The name of a mother lost to a fire the woman began in her own apartment building
With a bottle of gin and a carelessly lit cigarette
Carved into her arm in ink as if it were a warning,
But as it turns out some sick version of foreshadowing.
And I watch, helpless, as it is taken from her:
The spirit ripped violently from a once vibrant, beautiful, incredible, loving,
And leaving it to die on the cold tile of a bathroom floor,
Asking questions she knows were answered years ago.
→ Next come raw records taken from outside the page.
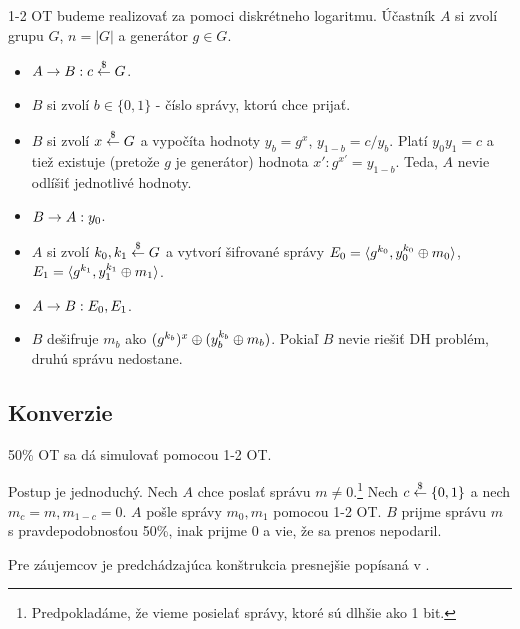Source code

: \begin{priklad}[Realizácia 1-2 OT]
 1-2 OT budeme realizovať za pomoci diskrétneho logaritmu.
 Účastník $A$ si zvolí grupu $G$, $n=|G|$ a generátor $g\in G$.
 \begin{itemize}
    \compactlist
    \item $A \rightarrow B: c \overset{\$}{\leftarrow} G$.
    \item $B$ si zvolí $b\in\{0,1\}$ - číslo správy, ktorú chce
    prijať.
    \item $B$ si zvolí $x \overset{\$}{\leftarrow} G$ a vypočíta hodnoty $y_b = g^x$,
    $y_{1-b} = c/ y_b$. Platí $y_0 y_1 = c$ a tiež existuje (pretože
    $g$ je generátor) hodnota $x': g^{x'} = y_{1-b}$. Teda, $A$ nevie
    odlíšiť jednotlivé hodnoty.
    \item $B \rightarrow A: y_0$.
    \item $A$ si zvolí $k_0,k_1 \overset{\$}{\leftarrow} G$ a vytvorí šifrované správy 
    $E_0 = \langle g^{k_0}, y_0^{k_0} \oplus m_0 \rangle$,
    $E_1 = \langle g^{k_1}, y_1^{k_1} \oplus m_1 \rangle$.
    \item $A \rightarrow B: E_0, E_1$.
    \item $B$ dešifruje $m_b$ ako $(g^{k_b})^x \oplus (y_b ^ {k_b} \oplus
    m_b)$.
    Pokiaľ $B$ nevie riešiť DH problém, druhú správu nedostane.
 \end{itemize}
\end{priklad}

\subsection{Konverzie}

\begin{lema}
    50\% OT sa dá simulovať pomocou 1-2 OT.
\end{lema}
\begin{dokaz}
    Postup je jednoduchý. Nech $A$ chce poslať správu 
    $m \ne 0$.\footnote{Predpokladáme, že vieme posielať správy, ktoré
        sú dlhšie ako 1 bit.
    }
    Nech $c \overset{\$}{\leftarrow} \{0,1\}$ a nech $m_c = m, m_{1-c} = 0$. $A$ pošle
    správy $m_0, m_1$ pomocou 1-2 OT. $B$ prijme správu $m$ s
    pravdepodobnosťou 50\%, inak prijme 0 a vie, že sa prenos
    nepodaril.
\end{dokaz}

Pre záujemcov je predchádzajúca konštrukcia presnejšie popísaná v
\cite{ot_equiv}.
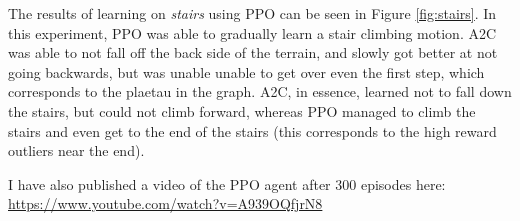 \documentclass{article}
\begin{document}
The results of learning on \textit{stairs} using PPO can be seen in Figure \ref{fig:stairs}.
In this experiment, PPO was able to gradually learn a stair climbing motion.
A2C was able to not fall off the back side of the terrain, and slowly got better at not going backwards, but was unable unable to get over even the first step, which corresponds to the plaetau in the graph.
A2C, in essence, learned not to fall down the stairs, but could not climb forward, whereas PPO managed to climb the stairs and even get to the end of the stairs (this corresponds to the high reward outliers near the end).
 
I have also published a video of the PPO agent after 300 episodes here: \href{https://www.youtube.com/watch?v=A939OQfjrN8}{https://www.youtube.com/watch?v=A939OQfjrN8}
\end{document}
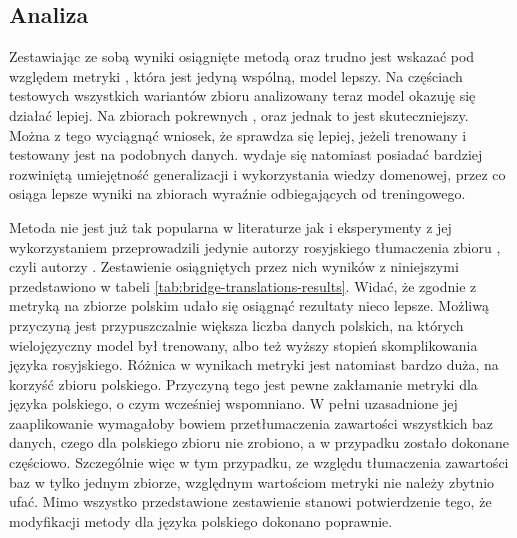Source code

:\subsection{Analiza}
Zestawiając ze sobą wyniki osiągnięte metodą  oraz  trudno jest wskazać pod względem metryki , która jest jedyną wspólną, model lepszy. Na częściach testowych wszystkich wariantów zbioru  analizowany teraz model  okazuję się działać lepiej. Na zbiorach pokrewnych ,  oraz  jednak to  jest skuteczniejszy. Można z tego wyciągnąć wniosek, że  sprawdza się lepiej, jeżeli trenowany i testowany jest na podobnych danych.  wydaje się natomiast posiadać bardziej rozwiniętą umiejętność generalizacji i wykorzystania wiedzy domenowej, przez co osiąga lepsze wyniki na zbiorach wyraźnie odbiegających od treningowego. 

Metoda  nie jest już tak popularna w literaturze jak  i eksperymenty z jej wykorzystaniem przeprowadzili jedynie autorzy rosyjskiego tłumaczenia zbioru , czyli autorzy . Zestawienie osiągniętych przez nich wyników z niniejszymi przedstawiono w tabeli \ref{tab:bridge-translations-results}. Widać, że zgodnie z metryką  na zbiorze polskim udało się osiągnąć rezultaty nieco lepsze. Możliwą przyczyną jest przypuszczalnie większa liczba danych polskich, na których wielojęzyczny model  był trenowany, albo też wyższy stopień skomplikowania języka rosyjskiego. Różnica w wynikach metryki  jest natomiast bardzo duża, na korzyść zbioru polskiego. Przyczyną tego jest pewne zakłamanie metryki  dla języka polskiego, o czym wcześniej wspomniano. W pełni uzasadnione jej zaaplikowanie wymagałoby bowiem przetłumaczenia zawartości wszystkich baz danych, czego dla polskiego zbioru nie zrobiono, a w przypadku  zostało dokonane częściowo. Szczególnie więc w tym przypadku, ze względu tłumaczenia zawartości baz w tylko jednym zbiorze, względnym wartościom metryki  nie należy zbytnio ufać. Mimo wszystko przedstawione zestawienie stanowi potwierdzenie tego, że modyfikacji metody  dla języka polskiego dokonano poprawnie.

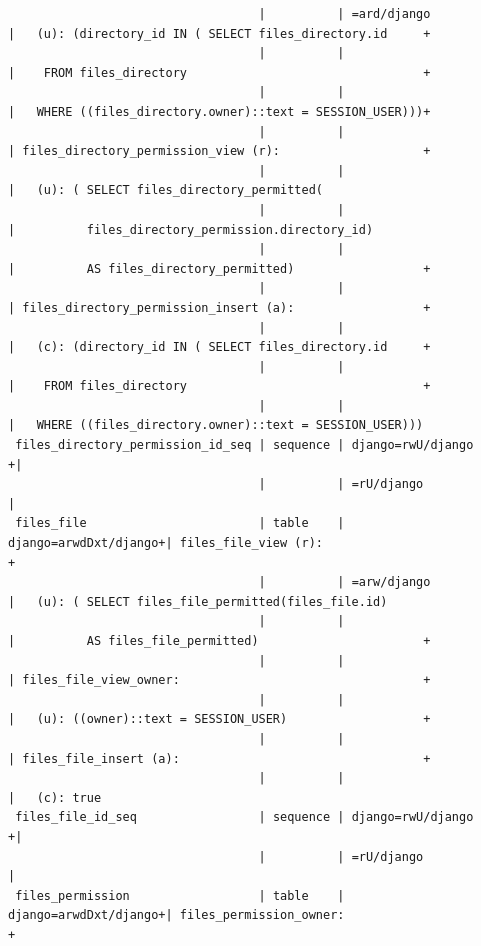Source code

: \documentclass[12pt]{report}
\begin{document}
\begin{landscape}
{\begin{verbatim}
                                   |          | =ard/django           |   (u): (directory_id IN ( SELECT files_directory.id     +
                                   |          |                       |    FROM files_directory                                 +
                                   |          |                       |   WHERE ((files_directory.owner)::text = SESSION_USER)))+
                                   |          |                       | files_directory_permission_view (r):                    +
                                   |          |                       |   (u): ( SELECT files_directory_permitted(
                                   |          |                       |          files_directory_permission.directory_id)
                                   |          |                       |          AS files_directory_permitted)                  +
                                   |          |                       | files_directory_permission_insert (a):                  +
                                   |          |                       |   (c): (directory_id IN ( SELECT files_directory.id     +
                                   |          |                       |    FROM files_directory                                 +
                                   |          |                       |   WHERE ((files_directory.owner)::text = SESSION_USER)))
 files_directory_permission_id_seq | sequence | django=rwU/django    +|
                                   |          | =rU/django            |
 files_file                        | table    | django=arwdDxt/django+| files_file_view (r):                                    +
                                   |          | =arw/django           |   (u): ( SELECT files_file_permitted(files_file.id)
                                   |          |                       |          AS files_file_permitted)                       +
                                   |          |                       | files_file_view_owner:                                  +
                                   |          |                       |   (u): ((owner)::text = SESSION_USER)                   +
                                   |          |                       | files_file_insert (a):                                  +
                                   |          |                       |   (c): true
 files_file_id_seq                 | sequence | django=rwU/django    +|
                                   |          | =rU/django            |
 files_permission                  | table    | django=arwdDxt/django+| files_permission_owner:                                 +

\end{verbatim}}
\end{landscape}
\end{document}
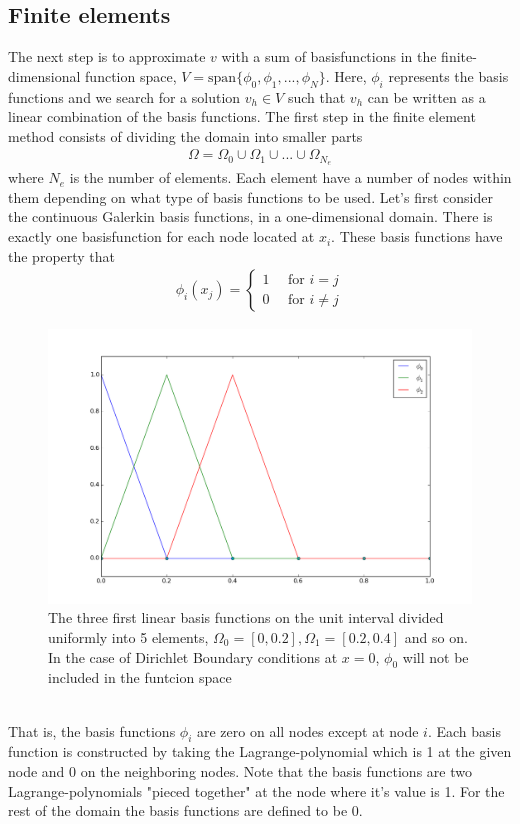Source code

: \subsection{Finite elements}
The next step is to approximate $v$ with a sum of basisfunctions in the finite-dimensional function space, $V = \text{span}\{\phi_0, \phi_1, ..., \phi_N \}$. Here, $\phi_i$ represents the basis functions and we search for a solution $v_h \in V$ such that $v_h$ can be written as a linear combination of the basis functions. 
The first step in the finite element method consists of dividing the domain into smaller parts
\begin{align*}
\Omega = \Omega_0 \cup \Omega_1 \cup ... \cup \Omega_{N_e}
\end{align*}
where $N_e$ is the number of elements. Each element have a number of nodes within them depending on what type of basis functions to be used. Let's first consider the continuous Galerkin basis functions, in a one-dimensional domain. There is exactly one basisfunction for each node located at $x_i$. These basis functions have the property that
\begin{align*}
\phi_i(x_j) = \begin{cases}
				1 \quad \text{ for } i=j \\
				0 \quad \text{ for } i\neq j
		 		\end{cases}
\end{align*}
\begin{figure}[!ht]
  \begin{center}
    \includegraphics[scale=0.4]{figures/hats.png}
  \end{center}
	\caption{The three first linear basis functions on the unit interval divided uniformly into 5 elements, $\Omega_0 = [0,0.2], \Omega_1 = [0.2,0.4]$ and so on. In the case of Dirichlet Boundary conditions at $x=0$, $\phi_0$ will not be included in the funtcion space}
	\label{fig:Hats}
\end{figure}
\\
That is, the basis functions $\phi_i$ are zero on all nodes except at node $i$. Each basis function is constructed by taking the Lagrange-polynomial which is 1 at the given node and 0 on the neighboring nodes. Note that the basis functions are two Lagrange-polynomials "pieced together" at the node where it's value is 1. For the rest of the domain the basis functions are defined to be 0. \\ \\

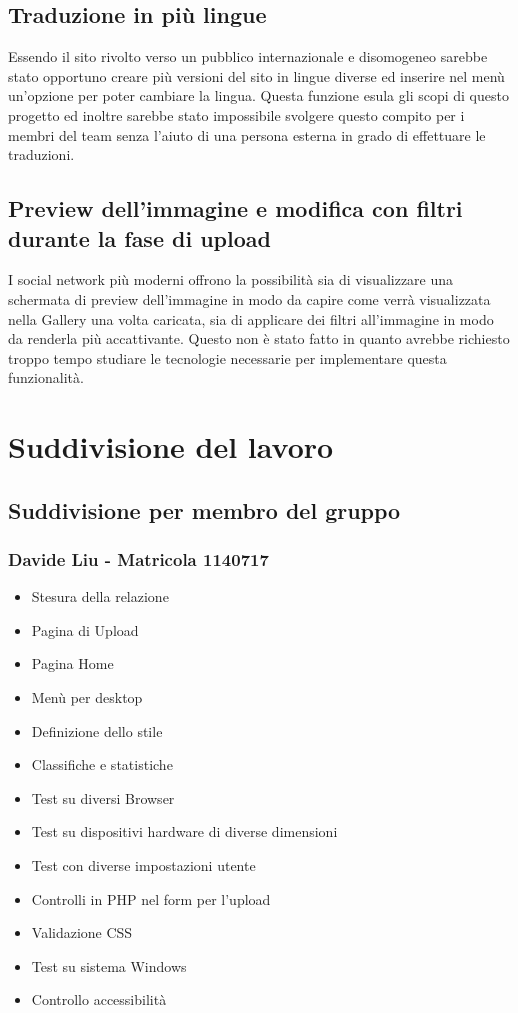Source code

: \documentclass[openany, a4paper, 12pt]{report}
\begin{document}
		\section{Traduzione in più lingue}
		Essendo il sito rivolto verso un pubblico internazionale e disomogeneo sarebbe stato opportuno creare più versioni del sito in lingue diverse ed inserire nel menù un'opzione per poter cambiare la lingua. Questa funzione esula gli scopi di questo progetto ed inoltre sarebbe stato impossibile svolgere questo compito per i membri del team senza l'aiuto di una persona esterna in grado di effettuare le traduzioni.
		
		\section{Preview dell'immagine e modifica con filtri durante la fase di upload}
		I social network più moderni offrono la possibilità sia di visualizzare una schermata di preview dell'immagine in modo da capire come verrà visualizzata nella Gallery una volta caricata, sia di applicare dei filtri all'immagine in modo da renderla più accattivante. Questo non è stato fatto in quanto avrebbe richiesto troppo tempo studiare le tecnologie necessarie per implementare questa funzionalità.


	\chapter{Suddivisione del lavoro}
	\section{Suddivisione per membro del gruppo}
	\subsection{Davide Liu - Matricola 1140717}
	\begin{itemize}
		\item Stesura della relazione
		\item Pagina di Upload
		\item Pagina Home
		\item Menù per desktop
		\item Definizione dello stile
		\item Classifiche e statistiche
		\item Test su diversi Browser
		\item Test su dispositivi hardware di diverse
		 dimensioni
		\item Test con diverse impostazioni utente
		\item Controlli in PHP nel form per l'upload
		\item Validazione CSS
		\item Test su sistema Windows
		\item Controllo accessibilità
	\end{itemize}
\end{document}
But try as she will and struggle as she must,
She won’t remember the milestones by the morning,
Progress masked by Advil kept strategically by her bedside
Along with a drawer of denial.
But I can’t help but know that I am no different now,
Nursing pain with the poison that placed the problem in the first place,
Walking in tainted footsteps I once thought I’d never fill,
But now run from as imprints I may too easily fall into.
Staring at the fate you face and I fear
Knowing she is all too like me
Comes far too close
Watching her crumble on cold tile as the cycle circles on.